Manuel, Isidro y el anotador

En 1992, la Constitución de los Estados Unidos Mexicanos decidió definir el país como nación “pluricultural”, y reconocer de esa forma la gran cantidad de lenguas que se hablan en él. Curiosamente, la Constitución mexicana no dicta que haya ninguna oficial, pero ese es el papel que, de facto, tiene el español. ¿Cuántas lenguas se hablan en México? Entre sesenta y cien, depende de hasta qué punto variantes claramente diferenciadas se consideren lenguas distintas. Puestos en plan hiperdialectalizador, algunos cuentan más de trescientas.

Esa gran diversidad lingüística está a punto de padecer una nueva baja, la del ayapaneco, de la familia de las lenguas mixezoqueanas. Está a punto de desaparecer porque ya sólo quedan dos hombres que la hablen. Uno se llama Manuel Segovia y el otro Isidro Velázquez. El primero tiene 75 años y el segundo 69, lo que significa que de aquí a unos años o unos lustros –el Señor quiera que sea de aquí a mucho tiempo– dejarán este perro mundo; primero uno y después el otro, cabe suponer. Pero, por si ese panorama no fuese suficientemente desolador para el ayapaneco, resulta que esos dos únicos hablantes de la lengua están enemistados, y llevan años sin dirigirse la palabra.

Los orígenes del ayapaneco están en Ayapan, en el estado sureño de Tabasco, famoso por platos deliciosos como el pejelagarto asado y la iguana al chirmol. Una nota de la agencia Efe explica la situación actual de los dos señores que hoy nos ocupan: “Ambos viven en la pequeña comunidad de Ayapan y, aunque sus casas están separadas tan sólo por 500 metros, no mantienen relación alguna desde hace años, por un desencuentro del que se desconoce el origen. Según información proporcionada a Efe por el Instituto Nacional de Lenguas Indígenas, Segovia les explicó en su momento que a mediados del siglo XX todavía quedaban casi ocho mil familias ayapanecas, y que a partir de la construcción de la carretera entre Villahermosa y Comacalco comenzó la migración de estos pobladores y, con ello, la paulatina extinción de su lengua”.

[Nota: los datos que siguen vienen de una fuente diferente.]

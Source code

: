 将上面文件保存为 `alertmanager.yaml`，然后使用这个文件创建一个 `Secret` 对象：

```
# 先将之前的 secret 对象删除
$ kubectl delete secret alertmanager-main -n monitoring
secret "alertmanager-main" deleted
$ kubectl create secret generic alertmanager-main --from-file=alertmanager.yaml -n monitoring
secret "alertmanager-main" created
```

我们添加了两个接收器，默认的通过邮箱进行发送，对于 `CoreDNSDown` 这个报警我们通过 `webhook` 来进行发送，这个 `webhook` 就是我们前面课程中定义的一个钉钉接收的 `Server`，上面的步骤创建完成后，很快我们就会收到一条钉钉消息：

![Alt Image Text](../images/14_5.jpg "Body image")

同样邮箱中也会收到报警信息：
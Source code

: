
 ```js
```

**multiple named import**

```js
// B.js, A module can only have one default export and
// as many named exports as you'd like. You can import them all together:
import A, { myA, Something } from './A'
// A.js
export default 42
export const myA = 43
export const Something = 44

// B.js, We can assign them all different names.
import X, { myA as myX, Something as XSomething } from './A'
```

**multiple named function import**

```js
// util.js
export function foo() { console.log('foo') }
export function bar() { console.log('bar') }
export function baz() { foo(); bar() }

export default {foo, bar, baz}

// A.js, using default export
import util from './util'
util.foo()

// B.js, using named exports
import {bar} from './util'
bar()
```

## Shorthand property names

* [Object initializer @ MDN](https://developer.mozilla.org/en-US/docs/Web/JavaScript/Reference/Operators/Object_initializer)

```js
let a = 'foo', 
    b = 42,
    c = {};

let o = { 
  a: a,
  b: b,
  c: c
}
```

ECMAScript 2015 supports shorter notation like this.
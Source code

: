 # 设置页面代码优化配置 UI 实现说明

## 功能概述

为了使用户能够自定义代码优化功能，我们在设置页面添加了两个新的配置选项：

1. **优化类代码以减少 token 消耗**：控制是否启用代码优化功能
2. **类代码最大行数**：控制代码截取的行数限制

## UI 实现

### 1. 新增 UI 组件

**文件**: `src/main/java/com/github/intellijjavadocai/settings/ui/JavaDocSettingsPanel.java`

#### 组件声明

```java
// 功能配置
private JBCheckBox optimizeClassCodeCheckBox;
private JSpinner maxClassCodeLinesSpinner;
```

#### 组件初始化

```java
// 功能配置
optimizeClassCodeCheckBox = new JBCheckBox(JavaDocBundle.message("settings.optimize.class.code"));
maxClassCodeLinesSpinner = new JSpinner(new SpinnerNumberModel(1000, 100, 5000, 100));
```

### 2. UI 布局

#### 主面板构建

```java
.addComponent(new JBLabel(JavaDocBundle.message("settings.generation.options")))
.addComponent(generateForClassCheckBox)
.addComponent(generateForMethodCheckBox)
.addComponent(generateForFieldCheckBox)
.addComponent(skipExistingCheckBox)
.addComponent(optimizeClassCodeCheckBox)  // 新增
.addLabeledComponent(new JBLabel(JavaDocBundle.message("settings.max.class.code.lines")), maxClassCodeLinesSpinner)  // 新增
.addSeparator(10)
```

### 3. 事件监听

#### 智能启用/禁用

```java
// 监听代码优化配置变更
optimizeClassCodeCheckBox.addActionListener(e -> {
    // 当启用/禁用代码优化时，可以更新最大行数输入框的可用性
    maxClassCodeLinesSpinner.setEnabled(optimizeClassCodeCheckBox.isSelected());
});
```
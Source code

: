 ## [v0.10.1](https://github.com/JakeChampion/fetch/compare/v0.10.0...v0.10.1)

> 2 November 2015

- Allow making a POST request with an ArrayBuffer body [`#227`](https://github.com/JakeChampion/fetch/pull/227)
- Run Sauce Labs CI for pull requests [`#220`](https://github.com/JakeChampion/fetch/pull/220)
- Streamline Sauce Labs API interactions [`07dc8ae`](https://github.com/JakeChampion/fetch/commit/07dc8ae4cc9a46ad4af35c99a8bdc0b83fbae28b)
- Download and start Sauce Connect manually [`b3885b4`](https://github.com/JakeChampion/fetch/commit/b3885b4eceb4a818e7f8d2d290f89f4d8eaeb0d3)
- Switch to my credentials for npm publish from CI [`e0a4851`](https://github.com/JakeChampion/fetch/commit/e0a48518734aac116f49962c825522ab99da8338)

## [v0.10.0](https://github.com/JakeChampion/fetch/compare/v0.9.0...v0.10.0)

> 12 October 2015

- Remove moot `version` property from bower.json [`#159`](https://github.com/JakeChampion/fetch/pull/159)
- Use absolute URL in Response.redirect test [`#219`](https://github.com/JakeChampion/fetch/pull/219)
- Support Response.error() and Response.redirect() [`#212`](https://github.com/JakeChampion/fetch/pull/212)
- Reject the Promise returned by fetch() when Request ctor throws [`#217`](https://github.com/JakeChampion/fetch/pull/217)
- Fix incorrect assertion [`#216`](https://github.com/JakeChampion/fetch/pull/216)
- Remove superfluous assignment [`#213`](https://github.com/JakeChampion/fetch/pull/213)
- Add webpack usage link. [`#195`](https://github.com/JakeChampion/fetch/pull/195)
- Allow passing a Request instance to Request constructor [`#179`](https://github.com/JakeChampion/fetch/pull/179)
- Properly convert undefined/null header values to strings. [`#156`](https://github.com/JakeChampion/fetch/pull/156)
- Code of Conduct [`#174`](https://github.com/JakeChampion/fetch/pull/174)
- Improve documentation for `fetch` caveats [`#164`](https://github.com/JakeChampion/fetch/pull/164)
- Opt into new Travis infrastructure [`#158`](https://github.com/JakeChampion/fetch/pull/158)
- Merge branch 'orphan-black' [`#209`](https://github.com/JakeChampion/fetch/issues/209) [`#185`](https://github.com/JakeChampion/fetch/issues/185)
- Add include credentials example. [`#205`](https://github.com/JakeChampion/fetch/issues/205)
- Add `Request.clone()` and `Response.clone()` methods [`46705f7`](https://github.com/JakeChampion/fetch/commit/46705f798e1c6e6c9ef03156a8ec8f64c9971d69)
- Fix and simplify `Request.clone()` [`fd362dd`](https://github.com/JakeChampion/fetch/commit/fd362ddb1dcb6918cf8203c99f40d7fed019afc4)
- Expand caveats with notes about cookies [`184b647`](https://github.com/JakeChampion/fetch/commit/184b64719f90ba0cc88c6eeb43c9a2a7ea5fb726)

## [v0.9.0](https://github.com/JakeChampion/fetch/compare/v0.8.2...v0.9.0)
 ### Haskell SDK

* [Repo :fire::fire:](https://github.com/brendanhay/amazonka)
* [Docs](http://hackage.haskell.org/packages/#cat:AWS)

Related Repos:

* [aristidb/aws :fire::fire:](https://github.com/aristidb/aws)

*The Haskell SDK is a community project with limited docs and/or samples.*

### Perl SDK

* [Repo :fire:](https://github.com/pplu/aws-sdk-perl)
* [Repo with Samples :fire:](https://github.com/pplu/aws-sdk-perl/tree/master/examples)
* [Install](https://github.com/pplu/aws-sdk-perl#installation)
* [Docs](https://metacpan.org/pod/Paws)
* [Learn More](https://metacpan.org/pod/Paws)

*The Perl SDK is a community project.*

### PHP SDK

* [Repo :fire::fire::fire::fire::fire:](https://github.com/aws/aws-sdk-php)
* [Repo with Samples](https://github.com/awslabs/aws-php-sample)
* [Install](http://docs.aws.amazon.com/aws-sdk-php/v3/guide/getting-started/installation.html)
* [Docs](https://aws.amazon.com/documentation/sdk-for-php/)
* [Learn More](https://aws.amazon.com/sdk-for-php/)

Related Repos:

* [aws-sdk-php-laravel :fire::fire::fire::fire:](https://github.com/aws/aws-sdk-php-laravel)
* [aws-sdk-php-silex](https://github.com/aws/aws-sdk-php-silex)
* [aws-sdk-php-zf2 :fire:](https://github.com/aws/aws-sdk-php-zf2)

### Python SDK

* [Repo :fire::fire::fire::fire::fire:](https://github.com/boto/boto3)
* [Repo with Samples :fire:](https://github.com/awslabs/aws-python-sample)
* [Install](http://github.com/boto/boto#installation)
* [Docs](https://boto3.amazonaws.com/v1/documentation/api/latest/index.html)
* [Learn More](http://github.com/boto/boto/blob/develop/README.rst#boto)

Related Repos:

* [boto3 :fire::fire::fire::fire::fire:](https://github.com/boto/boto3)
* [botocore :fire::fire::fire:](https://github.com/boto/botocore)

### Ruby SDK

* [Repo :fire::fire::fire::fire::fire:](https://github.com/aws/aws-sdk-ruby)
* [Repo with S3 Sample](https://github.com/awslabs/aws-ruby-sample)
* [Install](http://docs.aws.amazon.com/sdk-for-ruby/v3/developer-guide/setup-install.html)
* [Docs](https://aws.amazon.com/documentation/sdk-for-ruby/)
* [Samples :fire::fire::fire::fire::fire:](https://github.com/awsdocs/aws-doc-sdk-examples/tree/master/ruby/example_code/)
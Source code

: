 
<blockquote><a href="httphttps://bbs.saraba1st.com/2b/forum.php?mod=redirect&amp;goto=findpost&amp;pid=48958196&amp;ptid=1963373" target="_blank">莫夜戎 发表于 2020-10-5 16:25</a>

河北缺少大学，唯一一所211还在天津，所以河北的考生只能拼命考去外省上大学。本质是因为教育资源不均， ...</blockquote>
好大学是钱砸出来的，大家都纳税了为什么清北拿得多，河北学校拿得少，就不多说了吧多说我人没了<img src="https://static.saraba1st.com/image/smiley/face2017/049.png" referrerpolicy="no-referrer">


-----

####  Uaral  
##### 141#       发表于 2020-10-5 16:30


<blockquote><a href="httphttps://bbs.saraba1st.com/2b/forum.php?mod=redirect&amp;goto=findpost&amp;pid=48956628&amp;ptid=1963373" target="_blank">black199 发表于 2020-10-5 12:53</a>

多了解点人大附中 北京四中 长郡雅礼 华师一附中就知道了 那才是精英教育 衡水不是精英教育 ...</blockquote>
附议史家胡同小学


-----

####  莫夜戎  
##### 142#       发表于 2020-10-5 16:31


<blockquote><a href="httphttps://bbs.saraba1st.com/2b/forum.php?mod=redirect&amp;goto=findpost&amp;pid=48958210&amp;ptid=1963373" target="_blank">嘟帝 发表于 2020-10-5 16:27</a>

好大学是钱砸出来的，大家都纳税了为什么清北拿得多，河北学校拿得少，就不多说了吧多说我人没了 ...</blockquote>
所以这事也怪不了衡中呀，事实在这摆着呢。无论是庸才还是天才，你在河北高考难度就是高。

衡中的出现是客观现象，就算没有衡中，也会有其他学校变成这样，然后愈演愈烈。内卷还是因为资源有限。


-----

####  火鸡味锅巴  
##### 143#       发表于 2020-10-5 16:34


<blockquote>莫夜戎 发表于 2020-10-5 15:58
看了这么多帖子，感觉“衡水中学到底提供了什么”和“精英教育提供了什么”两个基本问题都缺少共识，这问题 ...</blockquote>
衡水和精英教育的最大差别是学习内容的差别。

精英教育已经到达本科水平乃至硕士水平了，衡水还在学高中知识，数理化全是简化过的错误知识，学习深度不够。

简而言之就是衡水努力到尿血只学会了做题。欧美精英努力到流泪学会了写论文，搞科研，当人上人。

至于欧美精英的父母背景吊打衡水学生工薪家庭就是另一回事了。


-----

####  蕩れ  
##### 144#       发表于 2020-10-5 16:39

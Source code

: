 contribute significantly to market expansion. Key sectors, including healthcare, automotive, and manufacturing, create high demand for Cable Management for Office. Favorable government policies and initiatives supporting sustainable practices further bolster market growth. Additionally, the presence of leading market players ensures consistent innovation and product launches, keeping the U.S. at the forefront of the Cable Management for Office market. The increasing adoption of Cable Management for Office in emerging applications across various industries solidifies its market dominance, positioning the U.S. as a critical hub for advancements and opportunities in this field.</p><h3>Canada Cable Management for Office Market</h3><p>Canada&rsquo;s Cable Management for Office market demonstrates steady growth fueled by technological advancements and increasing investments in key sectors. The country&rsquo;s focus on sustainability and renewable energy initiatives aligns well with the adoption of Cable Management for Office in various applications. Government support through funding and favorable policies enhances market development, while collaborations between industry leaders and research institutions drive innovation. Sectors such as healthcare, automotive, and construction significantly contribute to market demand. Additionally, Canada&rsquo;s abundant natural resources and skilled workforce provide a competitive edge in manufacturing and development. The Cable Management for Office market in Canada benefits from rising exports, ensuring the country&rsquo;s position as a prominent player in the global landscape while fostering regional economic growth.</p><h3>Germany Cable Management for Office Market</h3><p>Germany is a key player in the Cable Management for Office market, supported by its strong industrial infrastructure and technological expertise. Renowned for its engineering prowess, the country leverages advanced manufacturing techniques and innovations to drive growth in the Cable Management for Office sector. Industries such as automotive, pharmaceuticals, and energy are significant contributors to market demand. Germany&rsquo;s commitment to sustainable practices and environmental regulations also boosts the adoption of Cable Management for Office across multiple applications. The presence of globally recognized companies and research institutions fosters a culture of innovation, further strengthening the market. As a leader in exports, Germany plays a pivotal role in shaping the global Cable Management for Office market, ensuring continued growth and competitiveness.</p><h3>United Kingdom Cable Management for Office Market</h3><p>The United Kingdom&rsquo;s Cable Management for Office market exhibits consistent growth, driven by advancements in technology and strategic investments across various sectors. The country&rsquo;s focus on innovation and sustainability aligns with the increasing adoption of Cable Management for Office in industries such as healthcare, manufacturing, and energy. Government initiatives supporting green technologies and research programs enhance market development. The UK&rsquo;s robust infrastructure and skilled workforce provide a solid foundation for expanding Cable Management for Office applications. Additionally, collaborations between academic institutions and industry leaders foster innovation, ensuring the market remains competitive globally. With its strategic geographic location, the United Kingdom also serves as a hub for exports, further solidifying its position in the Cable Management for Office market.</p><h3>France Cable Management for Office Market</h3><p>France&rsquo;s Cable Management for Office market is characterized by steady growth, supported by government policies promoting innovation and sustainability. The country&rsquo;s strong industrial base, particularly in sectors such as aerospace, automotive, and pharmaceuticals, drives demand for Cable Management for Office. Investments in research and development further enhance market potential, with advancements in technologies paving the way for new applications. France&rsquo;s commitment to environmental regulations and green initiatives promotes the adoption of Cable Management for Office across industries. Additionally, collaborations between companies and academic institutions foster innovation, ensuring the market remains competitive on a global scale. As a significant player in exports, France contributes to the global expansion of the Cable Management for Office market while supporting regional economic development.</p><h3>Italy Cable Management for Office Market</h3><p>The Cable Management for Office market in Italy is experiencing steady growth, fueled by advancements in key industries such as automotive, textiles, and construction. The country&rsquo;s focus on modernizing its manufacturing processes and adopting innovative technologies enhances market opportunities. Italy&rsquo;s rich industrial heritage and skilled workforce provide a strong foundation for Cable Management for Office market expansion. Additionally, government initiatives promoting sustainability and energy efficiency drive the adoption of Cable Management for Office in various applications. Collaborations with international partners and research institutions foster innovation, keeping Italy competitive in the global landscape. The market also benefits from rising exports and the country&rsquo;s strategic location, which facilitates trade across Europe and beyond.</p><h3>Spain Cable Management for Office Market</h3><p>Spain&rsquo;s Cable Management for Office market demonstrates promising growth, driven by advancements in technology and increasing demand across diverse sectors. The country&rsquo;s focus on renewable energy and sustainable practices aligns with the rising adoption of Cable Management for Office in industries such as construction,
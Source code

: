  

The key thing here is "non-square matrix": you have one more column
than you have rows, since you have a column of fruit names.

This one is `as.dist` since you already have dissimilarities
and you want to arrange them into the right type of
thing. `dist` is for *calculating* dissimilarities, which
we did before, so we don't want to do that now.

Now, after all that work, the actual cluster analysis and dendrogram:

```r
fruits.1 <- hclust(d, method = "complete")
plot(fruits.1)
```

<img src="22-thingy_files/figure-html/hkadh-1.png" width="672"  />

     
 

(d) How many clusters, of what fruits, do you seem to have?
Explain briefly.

¿Morirá primero Manuel, el mayor, o Isidro, aun siendo el menor? Tanto da si, al no dirigirse la palabra, de hecho la lengua está ya muerta, a no ser que a alguno de ellos le guste ir por ahí hablando solo, como a veces sucede cuando sobreviene la vejez. Y cuando al último le llegue también el momento fatídico, el problema será para los anotadores de últimas frases, esos hombrecitos que viven bajo los lechos de muerte, aguzando el oído para recoger las últimas palabras que la gente dice antes de expirar: “¡Luz, más luz!” (Goethe), “¡Esto es absurdo!” (Freud) o “¿De verdad tengo pinta de marica?” (Rodolfo Valentino). Es evidente que, sean cuales sean las del último ayapanecohablante, el anotador de últimas palabras no las entenderá y se cagará bastante en todo.